Records drawn from a dataset:
..........

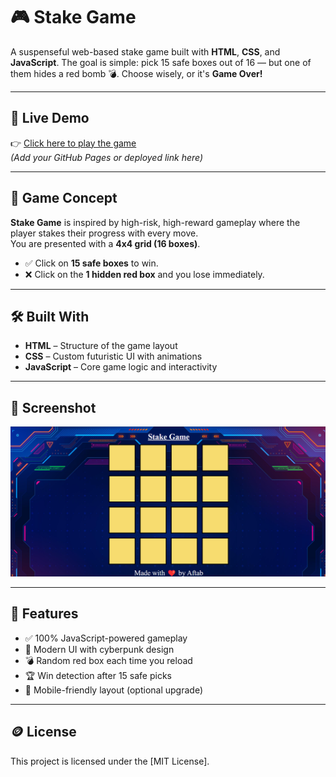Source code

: # 🎮 Stake Game

A suspenseful web-based stake game built with **HTML**, **CSS**, and **JavaScript**. The goal is simple: pick 15 safe boxes out of 16 — but one of them hides a red bomb 💣. Choose wisely, or it's **Game Over!**

---

## 🚀 Live Demo

👉 [Click here to play the game](https://aftabalammansoori.github.io/Stake-Game/)  
*(Add your GitHub Pages or deployed link here)*

---

## 🧠 Game Concept

**Stake Game** is inspired by high-risk, high-reward gameplay where the player stakes their progress with every move.  
You are presented with a **4x4 grid (16 boxes)**.  
- ✅ Click on **15 safe boxes** to win.
- ❌ Click on the **1 hidden red box** and you lose immediately.

---

## 🛠️ Built With

- **HTML** – Structure of the game layout  
- **CSS** – Custom futuristic UI with animations  
- **JavaScript** – Core game logic and interactivity

---

## 📸 Screenshot

![Stake Game Screenshot](https://github.com/aftabalammansoori/Stake-Game/blob/main/images/Screenshot%202025-04-18%20064948.png)  


---

## 🧩 Features

- ✅ 100% JavaScript-powered gameplay
- 🎨 Modern UI with cyberpunk design
- 💣 Random red box each time you reload
- 🏆 Win detection after 15 safe picks
- 📱 Mobile-friendly layout (optional upgrade)

---

## 🪙 License

This project is licensed under the [MIT License].


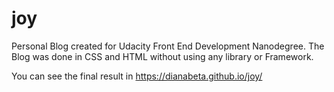 # joy
Personal Blog created for Udacity Front End Development Nanodegree. The Blog was done in CSS and HTML without using any library or Framework.

You can see the final result in https://dianabeta.github.io/joy/
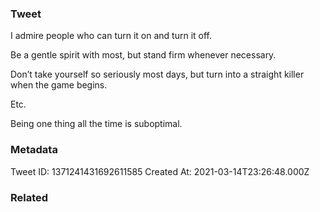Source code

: ### Tweet
I admire people who can turn it on and turn it off.

Be a gentle spirit with most, but stand firm whenever necessary.

Don’t take yourself so seriously most days, but turn into a straight killer when the game begins.

Etc.

Being one thing all the time is suboptimal.

### Metadata
Tweet ID: 1371241431692611585
Created At: 2021-03-14T23:26:48.000Z

### Related

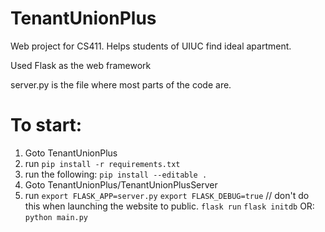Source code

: # TenantUnionPlus
Web project for CS411. Helps students of UIUC find ideal apartment.

Used Flask as the web framework

server.py is the file where most parts of the code are.


# To start:
<!-- 0. run
    `source .bashrc`
    `export LC_ALL=en_US.utf-8`
    `export LANG=en_US.utf-8` -->
1. Goto TenantUnionPlus
2. run
    <!-- `npm -g install phantomjs-prebuilt` -->
    `pip install -r requirements.txt`
3. run the following:
    `pip install --editable .`
4. Goto TenantUnionPlus/TenantUnionPlusServer
5. run
    `export FLASK_APP=server.py`
    `export FLASK_DEBUG=true` // don't do this when launching the website to public.
    `flask run`
    `flask initdb`
OR: `python main.py`
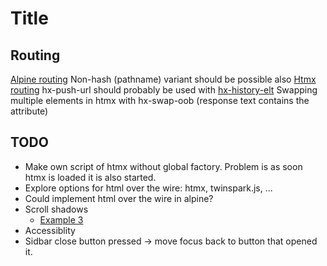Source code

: # Title

## Routing
[Alpine routing](https://github.com/alpinejs/alpine/issues/306#issuecomment-627400322)
Non-hash (pathname) variant should be possible also
[Htmx routing](https://htmx.org/attributes/hx-push-url/)
hx-push-url should probably be used with [hx-history-elt](https://htmx.org/attributes/hx-history-elt/)
Swapping multiple elements in htmx with hx-swap-oob (response text contains the attribute)


## TODO
* Make own script of htmx without global factory. Problem is as soon htmx is loaded it is also started.
* Explore options for html over the wire: htmx, twinspark.js, ...
* Could implement html over the wire in alpine?
* Scroll shadows
  * [Example 3](https://codepen.io/chris22smith/pen/OJMrWgb)
* Accessiblity
* Sidbar close button pressed -> move focus back to button that opened it.

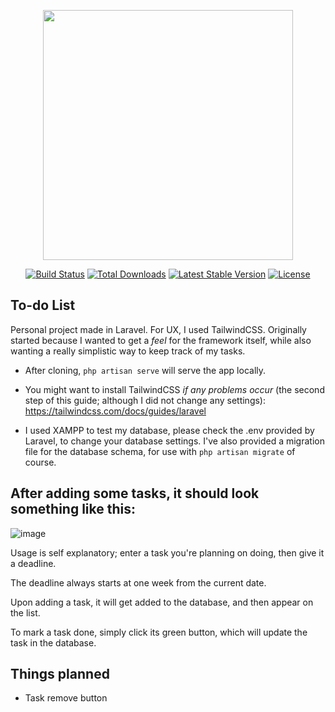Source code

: <p align="center"><a href="https://laravel.com" target="_blank"><img src="https://raw.githubusercontent.com/laravel/art/master/logo-lockup/5%20SVG/2%20CMYK/1%20Full%20Color/laravel-logolockup-cmyk-red.svg" width="400"></a></p>

<p align="center">
<a href="https://travis-ci.org/laravel/framework"><img src="https://travis-ci.org/laravel/framework.svg" alt="Build Status"></a>
<a href="https://packagist.org/packages/laravel/framework"><img src="https://img.shields.io/packagist/dt/laravel/framework" alt="Total Downloads"></a>
<a href="https://packagist.org/packages/laravel/framework"><img src="https://img.shields.io/packagist/v/laravel/framework" alt="Latest Stable Version"></a>
<a href="https://packagist.org/packages/laravel/framework"><img src="https://img.shields.io/packagist/l/laravel/framework" alt="License"></a>
</p>

## To-do List

Personal project made in Laravel. For UX, I used TailwindCSS.
Originally started because I wanted to get a *feel* for the framework itself, while also wanting a really simplistic way to keep track of my tasks.

- After cloning, ``php artisan serve`` will serve the app locally.

- You might want to install TailwindCSS *if any problems occur* (the second step of this guide; although I did not change any settings):
https://tailwindcss.com/docs/guides/laravel

- I used XAMPP to test my database, please check the .env provided by Laravel, to change your database settings.
I've also provided a migration file for the database schema, for use with ``php artisan migrate`` of course.

## After adding some tasks, it should look something like this:

![image](https://user-images.githubusercontent.com/80174357/157541366-23fc9e38-8e9f-41fe-b45b-8062e54dc960.png)

Usage is self explanatory; enter a task you're planning on doing, then give it a deadline. 

The deadline always starts at one week from the current date.

Upon adding a task, it will get added to the database, and then appear on the list. 

To mark a task done, simply click its green button, which will update the task in the database.

## Things planned
- Task remove button
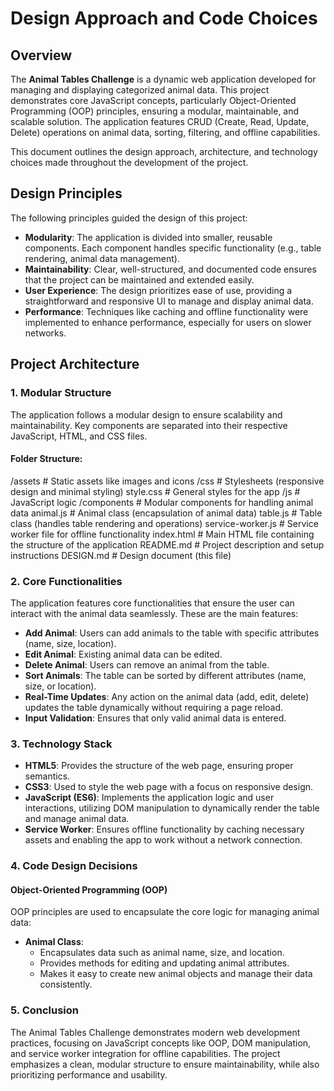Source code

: # Design Approach and Code Choices

## Overview

The **Animal Tables Challenge** is a dynamic web application developed for managing and displaying categorized animal data. This project demonstrates core JavaScript concepts, particularly Object-Oriented Programming (OOP) principles, ensuring a modular, maintainable, and scalable solution. The application features CRUD (Create, Read, Update, Delete) operations on animal data, sorting, filtering, and offline capabilities.

This document outlines the design approach, architecture, and technology choices made throughout the development of the project.

## Design Principles

The following principles guided the design of this project:

- **Modularity**: The application is divided into smaller, reusable components. Each component handles specific functionality (e.g., table rendering, animal data management).
- **Maintainability**: Clear, well-structured, and documented code ensures that the project can be maintained and extended easily.
- **User Experience**: The design prioritizes ease of use, providing a straightforward and responsive UI to manage and display animal data.
- **Performance**: Techniques like caching and offline functionality were implemented to enhance performance, especially for users on slower networks.

## Project Architecture

### 1. **Modular Structure**

The application follows a modular design to ensure scalability and maintainability. Key components are separated into their respective JavaScript, HTML, and CSS files.

#### Folder Structure:
/assets # Static assets like images and icons /css # Stylesheets (responsive design and minimal styling) style.css # General styles for the app /js # JavaScript logic /components # Modular components for handling animal data animal.js # Animal class (encapsulation of animal data) table.js # Table class (handles table rendering and operations) service-worker.js # Service worker file for offline functionality index.html # Main HTML file containing the structure of the application README.md # Project description and setup instructions DESIGN.md # Design document (this file)


### 2. **Core Functionalities**

The application features core functionalities that ensure the user can interact with the animal data seamlessly. These are the main features:

- **Add Animal**: Users can add animals to the table with specific attributes (name, size, location).
- **Edit Animal**: Existing animal data can be edited.
- **Delete Animal**: Users can remove an animal from the table.
- **Sort Animals**: The table can be sorted by different attributes (name, size, or location).
- **Real-Time Updates**: Any action on the animal data (add, edit, delete) updates the table dynamically without requiring a page reload.
- **Input Validation**: Ensures that only valid animal data is entered.

### 3. **Technology Stack**

- **HTML5**: Provides the structure of the web page, ensuring proper semantics.
- **CSS3**: Used to style the web page with a focus on responsive design.
- **JavaScript (ES6)**: Implements the application logic and user interactions, utilizing DOM manipulation to dynamically render the table and manage animal data.
- **Service Worker**: Ensures offline functionality by caching necessary assets and enabling the app to work without a network connection.

### 4. **Code Design Decisions**

#### **Object-Oriented Programming (OOP)**

OOP principles are used to encapsulate the core logic for managing animal data:

- **Animal Class**:
  - Encapsulates data such as animal name, size, and location.
  - Provides methods for editing and updating animal attributes.
  - Makes it easy to create new animal objects and manage their data consistently.

### 5. **Conclusion**
The Animal Tables Challenge demonstrates modern web development practices, focusing on JavaScript concepts like OOP, DOM manipulation, and service worker integration for offline capabilities. The project emphasizes a clean, modular structure to ensure maintainability, while also prioritizing performance and usability.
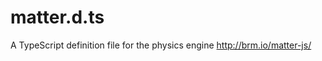 matter.d.ts
===========

A TypeScript definition file for the physics engine http://brm.io/matter-js/
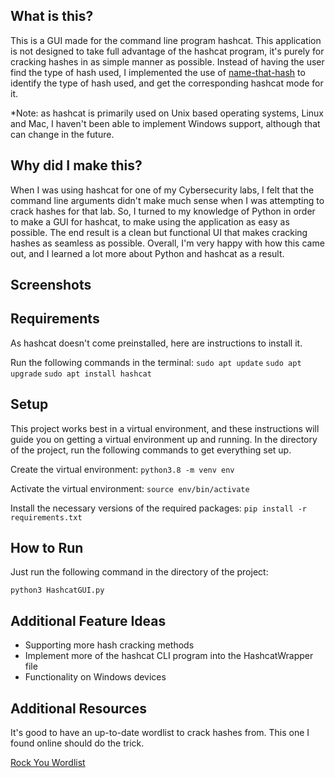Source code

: ## What is this?

This is a GUI made for the command line program hashcat. This application is not designed to take full advantage of the hashcat program, it's purely for cracking hashes in as simple manner as possible. Instead of having the user find the type of hash used, I implemented the use of [name-that-hash](https://github.com/HashPals/Name-That-Hash/tree/main?tab=readme-ov-file) to identify the type of hash used, and get the corresponding hashcat mode for it.

*Note: as hashcat is primarily used on Unix based operating systems, Linux and Mac, I haven't been able to implement Windows support, although that can change in the future.

## Why did I make this?

When I was using hashcat for one of my Cybersecurity labs, I felt that the command line arguments didn't make much sense when I was attempting to crack hashes for that lab. So, I turned to my knowledge of Python in order to make a GUI for hashcat, to make using the application as easy as possible. The end result is a clean but functional UI that makes cracking hashes as seamless as possible. Overall, I'm very happy with how this came out, and I learned a lot more about Python and hashcat as a result.

## Screenshots

## Requirements

As hashcat doesn't come preinstalled, here are instructions to install it.

Run the following commands in the terminal:
`sudo apt update`
`sudo apt upgrade`
`sudo apt install hashcat`

## Setup

This project works best in a virtual environment, and these instructions will guide you on getting a virtual environment up and running. In the directory of the project, run the following commands to get everything set up.

Create the virtual environment:
`python3.8 -m venv env`

Activate the virtual environment:
`source env/bin/activate`

Install the necessary versions of the required packages:
`pip install -r requirements.txt`

## How to Run

Just run the following command in the directory of the project:

`python3 HashcatGUI.py`

## Additional Feature Ideas

* Supporting more hash cracking methods
* Implement more of the hashcat CLI program into the HashcatWrapper file
* Functionality on Windows devices

## Additional Resources
It's good to have an up-to-date wordlist to crack hashes from. This one I found online should do the trick.

[Rock You Wordlist](https://github.com/brannondorsey/naive-hashcat/releases/download/data/rockyou.txt)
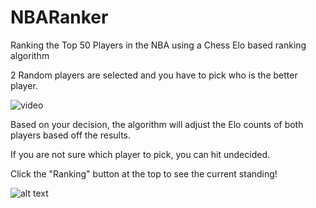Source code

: # NBARanker
Ranking the Top 50 Players in the NBA using a Chess Elo based ranking algorithm

2 Random players are selected and you have to pick who is the better player.

![video](https://media.discordapp.net/attachments/264905226991960065/871567176782475334/firstimg.png)

Based on your decision, the algorithm will adjust the Elo counts of both players based off the results.

If you are not sure which player to pick, you can hit undecided.

Click the "Ranking" button at the top to see the current standing!

![alt text](https://media.discordapp.net/attachments/264905226991960065/871567157857771520/rank.png)

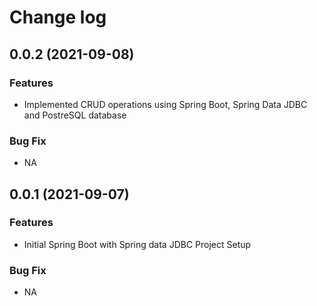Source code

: # Change log

## 0.0.2 (2021-09-08)

### Features

* Implemented CRUD operations using Spring Boot, Spring Data JDBC and PostreSQL database

### Bug Fix

* NA

## 0.0.1 (2021-09-07)

### Features

* Initial Spring Boot with Spring data JDBC Project Setup

### Bug Fix

* NA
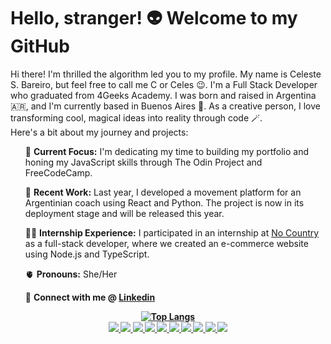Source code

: # Hello, stranger! 👽 Welcome to my GitHub

<!--
**celes-sb/celes-sb** is a ✨ _special_ ✨ repository because its `README.md` (this file) appears on your GitHub profile.
-->
<p>Hi there! I'm thrilled the algorithm led you to my profile. My name is Celeste S. Bareiro, but feel free to call me C or Celes 😉. I'm a Full Stack Developer who graduated from 4Geeks Academy. I was born and raised in Argentina 🇦🇷, and I'm currently based in Buenos Aires 🧉. As a creative person, I love transforming cool, magical ideas into reality through code 🪄.
<br />
Here's a bit about my journey and projects:
<br />
<ul>👷 <strong>Current Focus:</strong> I'm dedicating my time to building my portfolio and honing my JavaScript skills through The Odin Project and FreeCodeCamp.</ul>
<ul>🐒 <strong>Recent Work:</strong> Last year, I developed a movement platform for an Argentinian coach using React and Python. The project is now in its deployment stage and will be released this year.</ul>
<ul>👩‍💻 <strong>Internship Experience:</strong> I participated in an internship at <a href="https://www.nocountry.tech">No Country</a> as a full-stack developer, where we created an e-commerce website using Node.js and TypeScript.</ul>
<ul>🫀 <strong>Pronouns:</strong> She/Her</ul>
<ul>🧠 <strong>Connect with me @ <a href="https://www.linkedin.com/in/celestesoledadb" target="_blank">Linkedin</a></ul>

<p align="center">
  <a href="https://github.com/anuraghazra/github-readme-stats">
    <img src="https://github-readme-stats.vercel.app/api/top-langs/?username=celes-sb&layout=compact&langs_count=6" alt="Top Langs" />
</a>
  <br/>
  <a href="https://skillicons.dev">
    <img src="https://skillicons.dev/icons?i=html" />
  </a>
   <a href="https://skillicons.dev">
    <img src="https://skillicons.dev/icons?i=css" />
  </a>
  <a href="https://skillicons.dev">
    <img src="https://skillicons.dev/icons?i=bootstrap" />
  </a>
  <a href="https://skillicons.dev">
    <img src="https://skillicons.dev/icons?i=js" />
  </a>
  <a href="https://skillicons.dev">
    <img src="https://skillicons.dev/icons?i=react" />
  </a>
  <a href="https://skillicons.dev">
    <img src="https://skillicons.dev/icons?i=py" />
  </a>
   <a href="https://skillicons.dev">
    <img src="https://skillicons.dev/icons?i=postgres" />
  </a>
  <a href="https://skillicons.dev">
    <img src="https://skillicons.dev/icons?i=git" />
  </a>
  <a href="https://skillicons.dev">
    <img src="https://skillicons.dev/icons?i=github" />
  </a>
  <a href="https://skillicons.dev">
    <img src="https://skillicons.dev/icons?i=vscode" />
  </a>
</p>
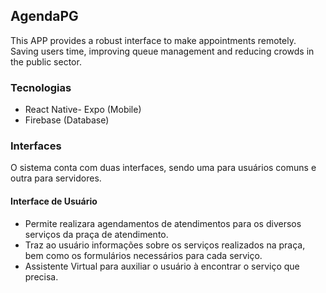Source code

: ## AgendaPG
This APP provides a robust interface to make appointments remotely. Saving users time, improving queue management and reducing crowds in the public sector.

### Tecnologias

- React Native- Expo (Mobile)
- Firebase (Database)

### Interfaces
O sistema conta com duas interfaces, sendo uma para usuários comuns e outra para servidores.

#### Interface de Usuário

- Permite realizara agendamentos de atendimentos para os diversos serviços da praça de atendimento.
- Traz ao usuário informações sobre os serviços realizados na praça, bem como os formulários necessários para cada serviço.
- Assistente Virtual para auxiliar o usuário à encontrar o serviço que precisa.
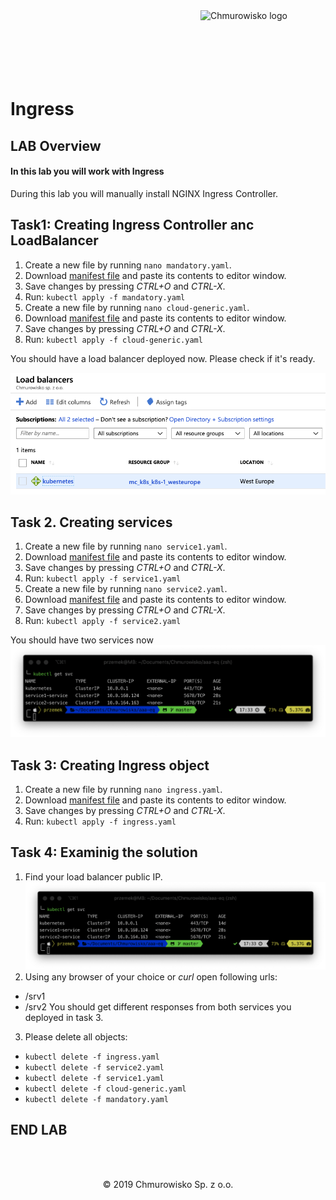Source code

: <img src="../../../img/logo.png" alt="Chmurowisko logo" width="200" align="right">
<br><br>
<br><br>
<br><br>

# Ingress

## LAB Overview

#### In this lab you will work with Ingress

During this lab you will manually install NGINX Ingress Controller.

## Task1: Creating Ingress Controller anc LoadBalancer

1. Create a new file by running ``nano mandatory.yaml``.
2. Download [manifest file](./files/mandatory.yaml) and paste its contents to editor window.
3. Save changes by pressing *CTRL+O* and *CTRL-X*.
4. Run: ``kubectl apply -f mandatory.yaml``
5. Create a new file by running ``nano cloud-generic.yaml``.
2. Download [manifest file](./files/cloud-generic.yaml) and paste its contents to editor window.
3. Save changes by pressing *CTRL+O* and *CTRL-X*.
4. Run: ``kubectl apply -f cloud-generic.yaml``

You should have a load balancer deployed now. Please check if it's ready.

![img](./img/lb.png)

## Task 2. Creating services

1. Create a new file by running ``nano service1.yaml``.
2. Download [manifest file](./files/service1.yaml) and paste its contents to editor window.
3. Save changes by pressing *CTRL+O* and *CTRL-X*.
4. Run: ``kubectl apply -f service1.yaml``
5. Create a new file by running ``nano service2.yaml``.
6. Download [manifest file](./files/service2.yaml) and paste its contents to editor window.
7. Save changes by pressing *CTRL+O* and *CTRL-X*.
8. Run: ``kubectl apply -f service2.yaml``

You should have two services now
![img](./img/services.png)

## Task 3: Creating Ingress object

1. Create a new file by running ``nano ingress.yaml``.
2. Download [manifest file](./files/ingress.yaml) and paste its contents to editor window.
3. Save changes by pressing *CTRL+O* and *CTRL-X*.
4. Run: ``kubectl apply -f ingress.yaml``

## Task 4: Examinig the solution

1. Find your load balancer public IP.
![img](./img/services.png)
2. Using any browser of your choice or *curl* open following urls:
* <YOUR-LOAD-BALANCER-IP>/srv1
* <YOUR-LOAD-BALANCER-IP>/srv2
You should get different responses from both services you deployed in task 3.

3. Please delete all objects:
* ``kubectl delete -f ingress.yaml``
* ``kubectl delete -f service2.yaml``
* ``kubectl delete -f service1.yaml``
* ``kubectl delete -f cloud-generic.yaml``
* ``kubectl delete -f mandatory.yaml``


## END LAB

<br><br>

<center><p>&copy; 2019 Chmurowisko Sp. z o.o.<p></center>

..........

◆ Task to complete: Looking over the records, find each line with the word "necessary" and copy it.

◆ Problem solution:
Be a gentle spirit with most, but stand firm whenever necessary.
- **Service Worker**: Ensures offline functionality by caching necessary assets and enabling the app to work without a network connection.
Install the necessary versions of the required packages:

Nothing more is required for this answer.